Mice were treated with vehicle or coxibs from day P1 to P21. Four hours following the last injection 100 µL heparinized blood was taken and inhibition of COX-2 activity was measured by ex vivo assay (Patrignani et al., 1994). Briefly, vehicle or lipopolysaccharide (LPS) at a final concentration of 10 µg·mL−1 were added and samples were incubated at 37°C for 20 h.
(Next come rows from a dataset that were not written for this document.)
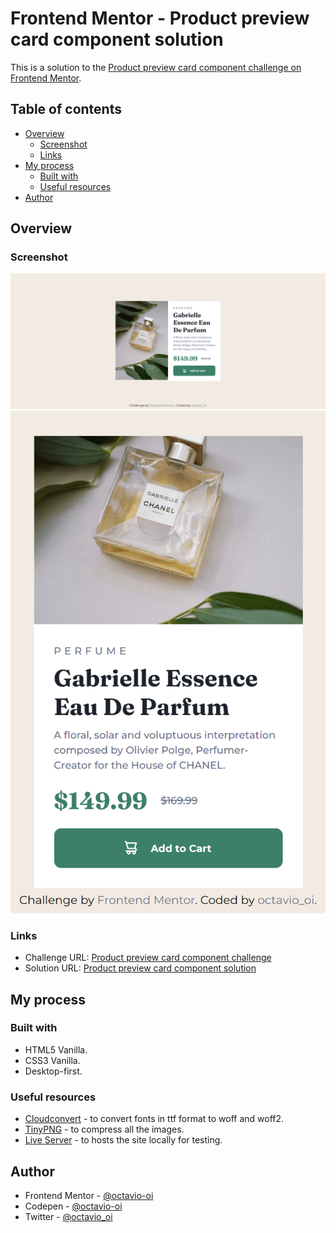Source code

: # Frontend Mentor - Product preview card component solution

This is a solution to the [Product preview card component challenge on Frontend Mentor](https://www.frontendmentor.io/challenges/product-preview-card-component-GO7UmttRfa).

## Table of contents

- [Overview](#overview)
  - [Screenshot](#screenshot)
  - [Links](#links)
- [My process](#my-process)
  - [Built with](#built-with)
  - [Useful resources](#useful-resources)
- [Author](#author)

## Overview

### Screenshot

![desktop](github/screenshot/desktop.png)
![mobile](github/screenshot/mobile.png)

### Links

- Challenge URL: [Product preview card component challenge](https://www.frontendmentor.io/challenges/product-preview-card-component-GO7UmttRfa)
- Solution URL: [Product preview card component solution](https://octavio-oi.github.io/Frontend-Mentor-Challenges-Complete/challenges/product-preview-card-component/)

## My process

### Built with

- HTML5 Vanilla.
- CSS3 Vanilla.
- Desktop-first.

### Useful resources

- [Cloudconvert](https://cloudconvert.com/) - to convert fonts in ttf format to woff and woff2.
- [TinyPNG](https://tinypng.com/) - to compress all the images.
- [Live Server](https://marketplace.visualstudio.com/items?itemName=ritwickdey.LiveServer) - to hosts the site locally for testing.

## Author

- Frontend Mentor - [@octavio-oi](https://www.frontendmentor.io/profile/octavio-oi)
- Codepen - [@octavio-oi](https://codepen.io/octavio-oi)
- Twitter - [@octavio_oi](https://www.twitter.com/octavio-oi)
Blood samples were centrifuged and PGE2 concentration was determined in the supernatant by enzyme immunoassay. Data were expressed relative to control blood samples from vehicle-treated mice.

Histochemistry and immunohistochemistry

Sections of fixed renal tissue were deparaffinized, rehydrated and stained with Sirius red (Science Services, Munich, Germany) to evaluate fibrosis by determination of the area of basement of Bowman's capsule. For each group 30 glomeruli were chosen randomly and digitally imaged. Glomeruli that appeared to be cut tangentially were excluded from the observation group. Quantitative analysis of the pictures was performed, without knowledge of the treatments, using Adobe Photoshop CS2 and QuantityOne software (Bio-Rad), which allows counting of the pixels stained specifically. The results are given as stained area of basement of Bowman's capsule, normalized to glomerulus diameter.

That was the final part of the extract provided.